When the cake is cool, trim the edges, then cut it in half lengthwise. Cut each half into three rectangles to get six pieces (I used a tape measure to be as accurate as possible). Reserve the most unblemished piece for the caramel layer. Protect your serving plate with four strips of waxed paper, and lay the first cake layer on top. Spread it thinly with frosting, right to the edges (about 1/4 – 1/3 of a cup is good). Repeat with the remaining four layers, then frost the top and sides of the cake with a thin layer of frosting to seal in the crumbs. Refrigerate the cake for about 30 minutes to set the crumb coat, then spread the outside with the remaining frosting.
The Caramel Layer:
Lightly grease a piece of parchment paper and place the last piece of cake on it. Grease an offset spatula and the blade of a large chef’s knife. Set aside.
1/2 cup granulated sugar
1 tbsp water
Combine the above in a small, heavy sauce pan and heat over medium-high to high heat, swirling the pan constantly.
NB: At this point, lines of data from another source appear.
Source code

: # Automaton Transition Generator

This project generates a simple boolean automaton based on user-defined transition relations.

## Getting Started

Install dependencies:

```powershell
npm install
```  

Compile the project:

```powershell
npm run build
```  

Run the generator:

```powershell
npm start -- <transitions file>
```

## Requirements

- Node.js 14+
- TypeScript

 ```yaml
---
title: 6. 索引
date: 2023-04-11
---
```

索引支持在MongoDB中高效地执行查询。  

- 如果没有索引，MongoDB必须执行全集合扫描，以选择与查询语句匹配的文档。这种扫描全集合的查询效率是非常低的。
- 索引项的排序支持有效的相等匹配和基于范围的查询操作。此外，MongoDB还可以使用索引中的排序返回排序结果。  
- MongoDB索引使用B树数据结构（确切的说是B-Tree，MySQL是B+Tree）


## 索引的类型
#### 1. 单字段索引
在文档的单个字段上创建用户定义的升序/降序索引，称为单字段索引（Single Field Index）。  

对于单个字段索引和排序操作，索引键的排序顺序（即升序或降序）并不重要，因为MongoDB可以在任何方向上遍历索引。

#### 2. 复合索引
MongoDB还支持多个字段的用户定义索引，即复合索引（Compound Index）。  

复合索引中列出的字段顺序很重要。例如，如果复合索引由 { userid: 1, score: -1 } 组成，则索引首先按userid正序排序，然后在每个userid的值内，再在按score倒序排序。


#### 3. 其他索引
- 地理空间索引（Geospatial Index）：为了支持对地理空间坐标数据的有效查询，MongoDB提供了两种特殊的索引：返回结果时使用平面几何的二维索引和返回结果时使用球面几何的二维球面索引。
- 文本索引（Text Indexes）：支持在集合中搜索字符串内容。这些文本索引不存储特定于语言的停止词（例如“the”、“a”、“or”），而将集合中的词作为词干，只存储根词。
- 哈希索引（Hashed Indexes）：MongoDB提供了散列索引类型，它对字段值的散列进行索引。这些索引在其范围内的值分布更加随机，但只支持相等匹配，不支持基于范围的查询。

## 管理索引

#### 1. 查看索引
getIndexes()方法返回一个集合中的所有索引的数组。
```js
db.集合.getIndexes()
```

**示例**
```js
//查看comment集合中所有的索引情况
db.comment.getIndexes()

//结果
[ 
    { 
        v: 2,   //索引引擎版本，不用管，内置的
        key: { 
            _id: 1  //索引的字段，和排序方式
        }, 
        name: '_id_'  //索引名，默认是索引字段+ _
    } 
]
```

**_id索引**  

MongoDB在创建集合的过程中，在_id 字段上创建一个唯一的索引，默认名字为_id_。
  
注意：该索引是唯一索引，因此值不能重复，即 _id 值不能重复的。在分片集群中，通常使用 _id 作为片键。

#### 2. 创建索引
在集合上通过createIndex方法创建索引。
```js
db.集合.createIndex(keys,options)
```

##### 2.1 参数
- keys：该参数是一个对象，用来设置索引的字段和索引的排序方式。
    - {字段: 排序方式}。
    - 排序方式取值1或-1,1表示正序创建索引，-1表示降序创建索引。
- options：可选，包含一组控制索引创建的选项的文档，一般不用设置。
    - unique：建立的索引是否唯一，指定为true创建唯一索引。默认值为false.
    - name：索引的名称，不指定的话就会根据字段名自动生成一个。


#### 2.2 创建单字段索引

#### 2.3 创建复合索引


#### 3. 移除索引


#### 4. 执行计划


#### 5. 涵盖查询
The sugar mixture should be bubbling. Keep swirling until it turns a light amber colour, then, working quickly, pour it over the cake layer on the parchment paper (you might not need all of it). With the greased offset spatula, spread the caramel to cover the whole piece of cake, then let it set for a few seconds. Cut it into wedges with the greased chef’s knife, and let it cool completely. Cut it again and clean up the edges. Place the wedges decoratively on top of the frosted cake, propped up on toasted hazelnuts.Chill the cake until ready to eat. If you want to cover it (lightly) in plastic wrap, place a sheet of waxed paper or parchment paper over the caramel pieces first, otherwise they will stick to the plastic. Cut in 10 – 12 thin slices to serve.